The results were often comical, as critics charged meatpackers with everything from collusion to communism to excessive capitalism.

But anger also translated into boycotts, legal action, and new ideas.

The "prejudice against the products of the trust packers," claimed a reporter for an agricultural magazine, was inspiring a new attitude among consumers in the eastern United States. Fed up with the products for the meatpackers in Chicago, Omaha, and Kansas City,

. . . there is a growing preference in [eastern] markets for locally slaughtered meats.

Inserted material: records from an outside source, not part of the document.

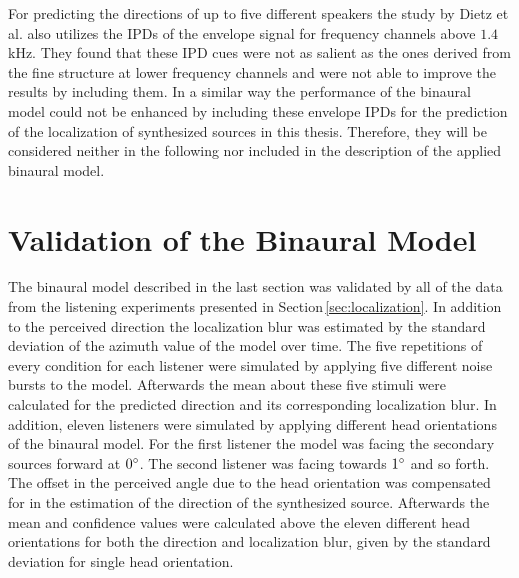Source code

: For predicting the directions of up to five different speakers the study by
Dietz et al.\autocite{Dietz2011} also utilizes the \acp{IPD} of the envelope
signal for frequency channels above $1.4$\,kHz. They found that these \ac{IPD}
cues were not as salient as the ones derived from the fine structure at lower
frequency channels and were not able to improve the results by including them.
In a similar way the performance of the binaural model could not be enhanced by
including these envelope \acp{IPD} for the prediction of the localization of
synthesized sources in this thesis. Therefore, they will be considered neither in the
following nor included in the description of the applied
binaural model.


\section{Validation of the Binaural Model}
\label{sec:validation_of_the_binaural_model}
%
The binaural model described in the last section was validated by all of the
data from the listening experiments presented in Section\,\ref{sec:localization}.
In addition to the perceived direction the localization blur was estimated by
the standard deviation of the azimuth value of the model over time.
The five repetitions of every condition for each listener were simulated by
applying five different noise bursts to the model. Afterwards the mean about
these five stimuli were calculated for the predicted direction and its
corresponding localization blur.
In addition, eleven listeners were simulated by applying different head
orientations of the binaural model. For the first listener the model was facing
the secondary sources forward at $0^\circ$. The second listener was facing
towards $1^\circ$ and so forth. The offset in the perceived angle due to the
head orientation was compensated for in the estimation of the direction of the
synthesized source. Afterwards the mean and confidence values were calculated
above the eleven different head orientations for both the direction and
localization blur, given by the standard deviation for single head orientation.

Farmers living in eastern states --- in the hinterlands of the great urban markets --- should profit from that demand, he argued.

Thanks to declining land prices, they could grow corn "as cheaply" as farmers out in the "corn belt," and if they could grow corn, they could raise livestock, too.

He urged his eastern neighbors to invest in silos, which would allow them to store "cheap" feed and so double the carrying capacity of their land. As a bonus, the animal manure could supplement the "purchased chemicals" farmers already added to their soil.

The implication was clear: Local production and consumption provided the keys to defeating the meat trust.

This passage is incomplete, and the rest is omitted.